= How to complete this task =
Using the listing below, determine the count of lines with the word "footnote" and reply only with it.

BEGIN

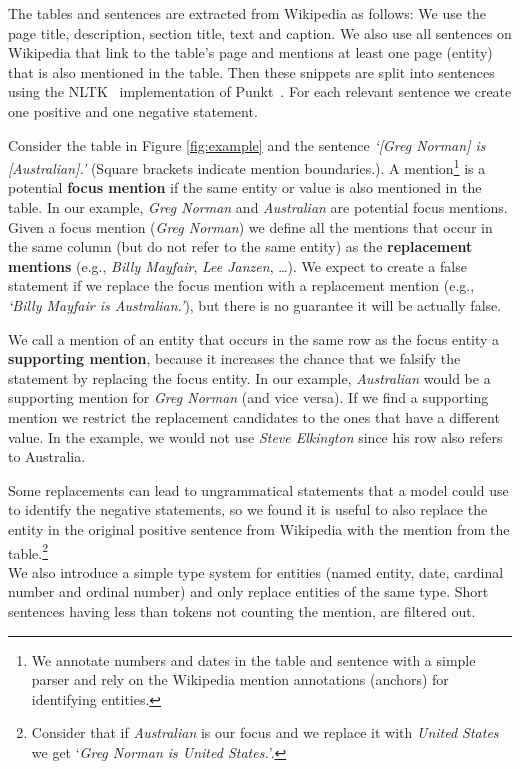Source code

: \documentclass[11pt,a4paper]{article}
\theoremstyle{definition}
\begin{document}
The tables and sentences are extracted from Wikipedia as follows:
We use the page title, description, section title, text and caption. 
We also use all sentences on Wikipedia that link to the table's page and mentions at least one page (entity) that is also mentioned in the table.
Then these snippets are split into sentences using the NLTK~\cite{loper-02} implementation of Punkt~\cite{kiss-06}.
For each relevant sentence we create one positive and one negative statement.

Consider the table in Figure \ref{fig:example} and the sentence \emph{`[Greg Norman] is [Australian].'} (Square brackets indicate mention boundaries.).
A mention\footnote{We annotate numbers and dates in the table and sentence with a simple parser and rely on the Wikipedia mention annotations (anchors) for identifying entities.} is a potential \textbf{focus mention} if the same entity or value is also mentioned in the table. In our example, \emph{Greg Norman} and \emph{Australian} are potential focus mentions.
Given a focus mention (\emph{Greg Norman}) we define all the mentions that occur in the same column (but do not refer to the same entity) as the \textbf{replacement mentions} (e.g., \emph{Billy Mayfair}, \emph{Lee Janzen}, \dots). We expect to create a false statement if we replace the focus mention with a replacement mention (e.g., \emph{`Billy Mayfair is Australian.'}), but there is no guarantee it will be actually false.

We call a mention of an entity that occurs in the same row as the focus entity a \textbf{supporting mention}, because it increases the chance that we falsify the statement by replacing the focus entity. In our example, \emph{Australian} would be a supporting mention for \emph{Greg Norman} (and vice versa). If we find a supporting mention we restrict the replacement candidates to the ones that have a different value. In the example, we would not use \emph{Steve Elkington} since his row also refers to Australia.

Some replacements can lead to ungrammatical statements that a model could use to identify the negative statements,
so we found it is useful to also replace the entity in the original positive sentence from Wikipedia with the mention from the table.\footnote{
 Consider that if \emph{Australian} is our focus and we replace it with \emph{United States} we get `\emph{Greg Norman is United States.}'.} \\
We also introduce a simple type system for entities (named entity, date, cardinal number and ordinal number) and only replace entities of the same type.
Short sentences having less than  tokens not counting the mention, are filtered out.
\end{document}

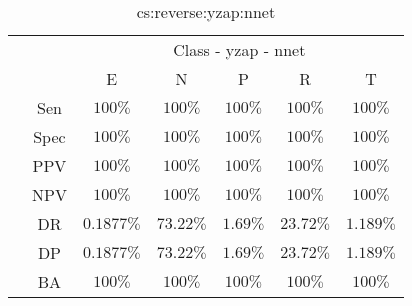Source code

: \begin{table}[!ht]
	\centering
	\begin{tabular}{|c|c|c|c|c|c|c|}
		\cline{3-7}
		\multicolumn{2}{c|}{} & \multicolumn{5}{c|}{Class - yzap - nnet} \\ \cline{3-7}
		\multicolumn{2}{c|}{} & E & N & P & R & T \\ \hline
		\multirow{7}{*}{\rotatebox{90}{Statistics}} & Sen & $100\%$ & $100\%$ & $100\%$ & $100\%$ & $100\%$ \\ \cline{2-7}
		 & Spec & $100\%$ & $100\%$ & $100\%$ & $100\%$ & $100\%$ \\ \cline{2-7}
		 & PPV & $100\%$ & $100\%$ & $100\%$ & $100\%$ & $100\%$ \\ \cline{2-7}
		 & NPV & $100\%$ & $100\%$ & $100\%$ & $100\%$ & $100\%$ \\ \cline{2-7}
		 & DR & $0.1877\%$ & $73.22\%$ & $1.69\%$ & $23.72\%$ & $1.189\%$ \\ \cline{2-7}
		 & DP & $0.1877\%$ & $73.22\%$ & $1.69\%$ & $23.72\%$ & $1.189\%$ \\ \cline{2-7}
		 & BA & $100\%$ & $100\%$ & $100\%$ & $100\%$ & $100\%$ \\ \hline
	\end{tabular}
	\caption{cs:reverse:yzap:nnet}
	\label{tab:cs:reverse:yzap:nnet}
\end{table}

END

= Your response =
2